__TASK TO CARRY OUT__
Take every line from the data that has the word "print" in it.

__TASK INPUT__
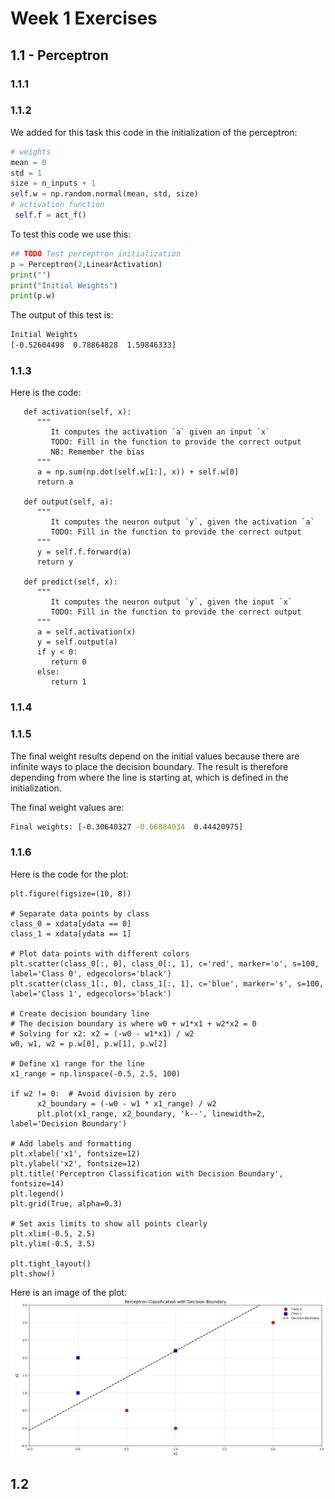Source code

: # Week 1 Exercises

## 1.1 - Perceptron

### 1.1.1

### 1.1.2 
We added for this task this code in the initialization of the perceptron: 
```python
# weights
mean = 0
std = 1
size = n_inputs + 1
self.w = np.random.normal(mean, std, size)
# activation function
 self.f = act_f()
```

To test this code we use this:
```python
## TODO Test perceptron initialization
p = Perceptron(2,LinearActivation)
print("")
print("Initial Weights")
print(p.w)
```

The output of this test is:
```bash
Initial Weights
[-0.52604498  0.78864828  1.59846333]
```
### 1.1.3
Here is the code:
```
   def activation(self, x):
      """
         It computes the activation `a` given an input `x`
         TODO: Fill in the function to provide the correct output
         NB: Remember the bias
      """
      a = np.sum(np.dot(self.w[1:], x)) + self.w[0]
      return a

   def output(self, a):
      """
         It computes the neuron output `y`, given the activation `a`
         TODO: Fill in the function to provide the correct output
      """
      y = self.f.forward(a)
      return y

   def predict(self, x):
      """
         It computes the neuron output `y`, given the input `x`
         TODO: Fill in the function to provide the correct output
      """
      a = self.activation(x)
      y = self.output(a)
      if y < 0:
         return 0
      else:
         return 1
```

### 1.1.4

### 1.1.5
The final weight results depend on the initial values because there are infinite ways to place the decision boundary. The result is therefore depending from where the line is starting at, which is defined in the initialization.

The final weight values are:
```bash
Final weights: [-0.30640327 -0.66884034  0.44420975]
```

### 1.1.6
Here is the code for the plot:
```
plt.figure(figsize=(10, 8))

# Separate data points by class
class_0 = xdata[ydata == 0]
class_1 = xdata[ydata == 1]

# Plot data points with different colors
plt.scatter(class_0[:, 0], class_0[:, 1], c='red', marker='o', s=100, label='Class 0', edgecolors='black')
plt.scatter(class_1[:, 0], class_1[:, 1], c='blue', marker='s', s=100, label='Class 1', edgecolors='black')

# Create decision boundary line
# The decision boundary is where w0 + w1*x1 + w2*x2 = 0
# Solving for x2: x2 = (-w0 - w1*x1) / w2
w0, w1, w2 = p.w[0], p.w[1], p.w[2]

# Define x1 range for the line
x1_range = np.linspace(-0.5, 2.5, 100)

if w2 != 0:  # Avoid division by zero
      x2_boundary = (-w0 - w1 * x1_range) / w2
      plt.plot(x1_range, x2_boundary, 'k--', linewidth=2, label='Decision Boundary')

# Add labels and formatting
plt.xlabel('x1', fontsize=12)
plt.ylabel('x2', fontsize=12)
plt.title('Perceptron Classification with Decision Boundary', fontsize=14)
plt.legend()
plt.grid(True, alpha=0.3)

# Set axis limits to show all points clearly
plt.xlim(-0.5, 2.5)
plt.ylim(-0.5, 3.5)

plt.tight_layout()
plt.show()
```
Here is an image of the plot:
![alt text](image.png)

## 1.2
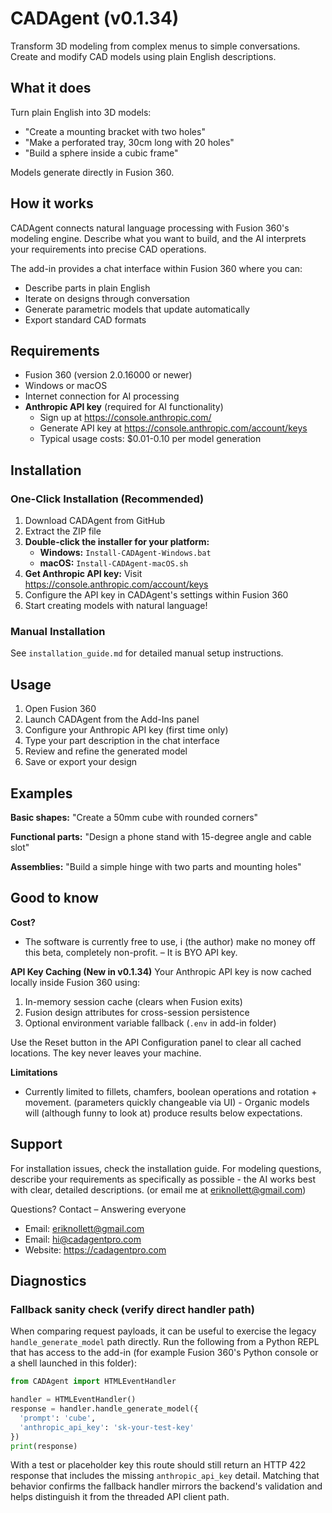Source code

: # CADAgent (v0.1.34)

Transform 3D modeling from complex menus to simple conversations. Create and modify CAD models using plain English descriptions.

## What it does

Turn plain English into 3D models:

- "Create a mounting bracket with two holes"
- "Make a perforated tray, 30cm long with 20 holes"  
- "Build a sphere inside a cubic frame"

Models generate directly in Fusion 360.

## How it works

CADAgent connects natural language processing with Fusion 360's modeling engine. Describe what you want to build, and the AI interprets your requirements into precise CAD operations.

The add-in provides a chat interface within Fusion 360 where you can:
- Describe parts in plain English
- Iterate on designs through conversation
- Generate parametric models that update automatically
- Export standard CAD formats

## Requirements

- Fusion 360 (version 2.0.16000 or newer)
- Windows or macOS
- Internet connection for AI processing
- **Anthropic API key** (required for AI functionality)
  - Sign up at https://console.anthropic.com/
  - Generate API key at https://console.anthropic.com/account/keys
  - Typical usage costs: $0.01-0.10 per model generation

## Installation

### One-Click Installation (Recommended)
1. Download CADAgent from GitHub
2. Extract the ZIP file
3. **Double-click the installer for your platform:**
   - **Windows:** `Install-CADAgent-Windows.bat`
   - **macOS:** `Install-CADAgent-macOS.sh`
4. **Get Anthropic API key:** Visit https://console.anthropic.com/account/keys
5. Configure the API key in CADAgent's settings within Fusion 360
6. Start creating models with natural language!

### Manual Installation
See `installation_guide.md` for detailed manual setup instructions.

## Usage

1. Open Fusion 360
2. Launch CADAgent from the Add-Ins panel
3. Configure your Anthropic API key (first time only)
4. Type your part description in the chat interface
5. Review and refine the generated model
6. Save or export your design

## Examples

**Basic shapes:**
"Create a 50mm cube with rounded corners"

**Functional parts:**
"Design a phone stand with 15-degree angle and cable slot"

**Assemblies:**
"Build a simple hinge with two parts and mounting holes"


## Good to know

**Cost?**
- The software is currently free to use, i (the author) make no money off this beta, completely non-profit. – It is BYO API key. 

**API Key Caching (New in v0.1.34)**
Your Anthropic API key is now cached locally inside Fusion 360 using:
1. In-memory session cache (clears when Fusion exits)
2. Fusion design attributes for cross-session persistence
3. Optional environment variable fallback (`.env` in add-in folder)

Use the Reset button in the API Configuration panel to clear all cached locations. The key never leaves your machine.

**Limitations**
- Currently limited to fillets, chamfers, boolean operations and rotation + movement. (parameters quickly changeable via UI) - Organic models will (although funny to look at) produce results below expectations.

## Support

For installation issues, check the installation guide. For modeling questions, describe your requirements as specifically as possible - the AI works best with clear, detailed descriptions. (or email me at eriknollett@gmail.com)

Questions? Contact – Answering everyone
- Email: eriknollett@gmail.com
- Email: hi@cadagentpro.com
- Website: https://cadagentpro.com

## Diagnostics

### Fallback sanity check (verify direct handler path)

When comparing request payloads, it can be useful to exercise the legacy `handle_generate_model` path directly. Run the following from a Python REPL that has access to the add-in (for example Fusion 360's Python console or a shell launched in this folder):

```python
from CADAgent import HTMLEventHandler

handler = HTMLEventHandler()
response = handler.handle_generate_model({
  'prompt': 'cube',
  'anthropic_api_key': 'sk-your-test-key'
})
print(response)
```

With a test or placeholder key this route should still return an HTTP 422 response that includes the missing `anthropic_api_key` detail. Matching that behavior confirms the fallback handler mirrors the backend's validation and helps distinguish it from the threaded API client path.
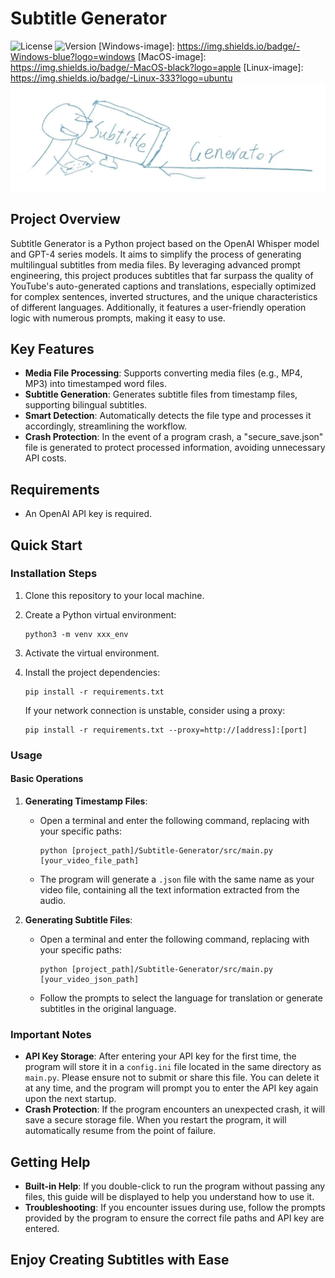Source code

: 
# Subtitle Generator

![License](https://img.shields.io/badge/license-MIT-blue)
![Version](https://img.shields.io/badge/versions-v1.3.0-alpha-orange)
[Windows-image]: <https://img.shields.io/badge/-Windows-blue?logo=windows>
[MacOS-image]: <https://img.shields.io/badge/-MacOS-black?logo=apple>
[Linux-image]: <https://img.shields.io/badge/-Linux-333?logo=ubuntu>
![image](logo.jpg)

## Project Overview

Subtitle Generator is a Python project based on the OpenAI Whisper model and GPT-4 series models. It aims to simplify the process of generating multilingual subtitles from media files. By leveraging advanced prompt engineering, this project produces subtitles that far surpass the quality of YouTube's auto-generated captions and translations, especially optimized for complex sentences, inverted structures, and the unique characteristics of different languages. Additionally, it features a user-friendly operation logic with numerous prompts, making it easy to use.

## Key Features

- **Media File Processing**: Supports converting media files (e.g., MP4, MP3) into timestamped word files.
- **Subtitle Generation**: Generates subtitle files from timestamp files, supporting bilingual subtitles.
- **Smart Detection**: Automatically detects the file type and processes it accordingly, streamlining the workflow.
- **Crash Protection**: In the event of a program crash, a "secure_save.json" file is generated to protect processed information, avoiding unnecessary API costs.

## Requirements

- An OpenAI API key is required.

## Quick Start

### Installation Steps

1. Clone this repository to your local machine.
2. Create a Python virtual environment:

   ```
   python3 -m venv xxx_env
   ```

3. Activate the virtual environment.
4. Install the project dependencies:

   ```
   pip install -r requirements.txt
   ```

   If your network connection is unstable, consider using a proxy:

   ```
   pip install -r requirements.txt --proxy=http://[address]:[port]
   ```

### Usage

#### Basic Operations

1. **Generating Timestamp Files**:
   - Open a terminal and enter the following command, replacing with your specific paths:

     ```
     python [project_path]/Subtitle-Generator/src/main.py [your_video_file_path]
     ```

   - The program will generate a `.json` file with the same name as your video file, containing all the text information extracted from the audio.

2. **Generating Subtitle Files**:
   - Open a terminal and enter the following command, replacing with your specific paths:

     ```
     python [project_path]/Subtitle-Generator/src/main.py [your_video_json_path]
     ```

   - Follow the prompts to select the language for translation or generate subtitles in the original language.

### Important Notes

- **API Key Storage**: After entering your API key for the first time, the program will store it in a `config.ini` file located in the same directory as `main.py`. Please ensure not to submit or share this file. You can delete it at any time, and the program will prompt you to enter the API key again upon the next startup.
- **Crash Protection**: If the program encounters an unexpected crash, it will save a secure storage file. When you restart the program, it will automatically resume from the point of failure.

## Getting Help

- **Built-in Help**: If you double-click to run the program without passing any files, this guide will be displayed to help you understand how to use it.
- **Troubleshooting**: If you encounter issues during use, follow the prompts provided by the program to ensure the correct file paths and API key are entered.

## Enjoy Creating Subtitles with Ease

__EXERCISE ANSWER__
print("")
print("Initial Weights")
print(p.w)
print(response)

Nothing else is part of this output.